There were no such hopes for Hemant Karkare. While meeting a senior Maharashtra state official on Wednesday evening, the head of Mumbai's anti-terrorism squad received word of the events unfolding in the city. He rushed to the scene with three colleagues. Two gunmen attacked their vehicle, killing Mr Karkare and two others. The fourth policeman was wounded but survived. The gunmen then stole the officers' vehicle and sped off, eventually to be intercepted and killed.

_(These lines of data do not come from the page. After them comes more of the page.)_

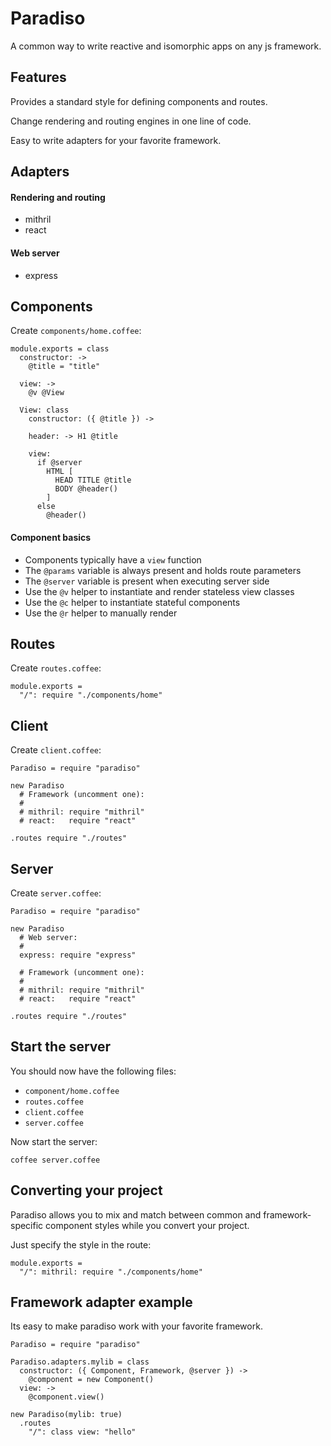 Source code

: # Paradiso

A common way to write reactive and isomorphic apps on any js framework.

## Features

Provides a standard style for defining components and routes.

Change rendering and routing engines in one line of code.

Easy to write adapters for your favorite framework.

## Adapters

#### Rendering and routing

* mithril
* react

#### Web server

* express

## Components

Create `components/home.coffee`:

    module.exports = class
      constructor: ->
        @title = "title"

      view: ->
        @v @View

      View: class
        constructor: ({ @title }) ->

        header: -> H1 @title
        
        view:
          if @server
            HTML [
              HEAD TITLE @title
              BODY @header()
            ]
          else
            @header()

#### Component basics

* Components typically have a `view` function
* The `@params` variable is always present and holds route parameters
* The `@server` variable is present when executing server side
* Use the `@v` helper to instantiate and render stateless view classes
* Use the `@c` helper to instantiate stateful components
* Use the `@r` helper to manually render

## Routes

Create `routes.coffee`:

    module.exports =
      "/": require "./components/home"

## Client

Create `client.coffee`:

    Paradiso = require "paradiso"

    new Paradiso
      # Framework (uncomment one):
      #
      # mithril: require "mithril"
      # react:   require "react"

    .routes require "./routes"

## Server

Create `server.coffee`:

    Paradiso = require "paradiso"

    new Paradiso
      # Web server:
      #
      express: require "express"

      # Framework (uncomment one):
      #
      # mithril: require "mithril"
      # react:   require "react"

    .routes require "./routes"

## Start the server

You should now have the following files:

* `component/home.coffee`
* `routes.coffee`
* `client.coffee`
* `server.coffee`

Now start the server:

    coffee server.coffee

## Converting your project

Paradiso allows you to mix and match between common and framework-specific component styles while you convert your project.

Just specify the style in the route:

    module.exports =
      "/": mithril: require "./components/home"

## Framework adapter example

Its easy to make paradiso work with your favorite framework.

    Paradiso = require "paradiso"

    Paradiso.adapters.mylib = class
      constructor: ({ Component, Framework, @server }) ->
        @component = new Component()
      view: ->
        @component.view()

    new Paradiso(mylib: true)
      .routes
        "/": class view: "hello"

At the Taj hotel, Abhijeet Dalvi was also doing his job. A visa assistant with the Italian consulate in Mumbai, Mr Dalvi had just returned home when he learnt of the attacks. He and his boss rushed back to the hotel, where they had just left 13 members of an Italian delegation. "One of the members called me to say they could hear gunshots and were scared," he told the DNA India newspaper.

With militants in control of the building, the two men slipped in through a rear entrance and discovered that the delegation members were hiding in a kitchen. They were able to lead them out to safety.

Sandra Samuel, a maid at the Chabad House Jewish Centre that was seized by the gunmen, also saved a life. She locked herself and another member of staff inside a first-floor room after she saw a "young man wearing a T-shirt firing a rifle on the staircase".

Ms Samuel, 44, who had worked at the centre for five years, did not step outside until Thursday morning. When she did, she saw the rabbi, Gavriel Holtzberg, and two other Israelis "lying unconscious" in a corridor. Next to the rabbi was his two-year-old son, Moshe, who was crying loudly.

"I just picked up Moshe and ran down without even checking on the others," Ms Samuel said later.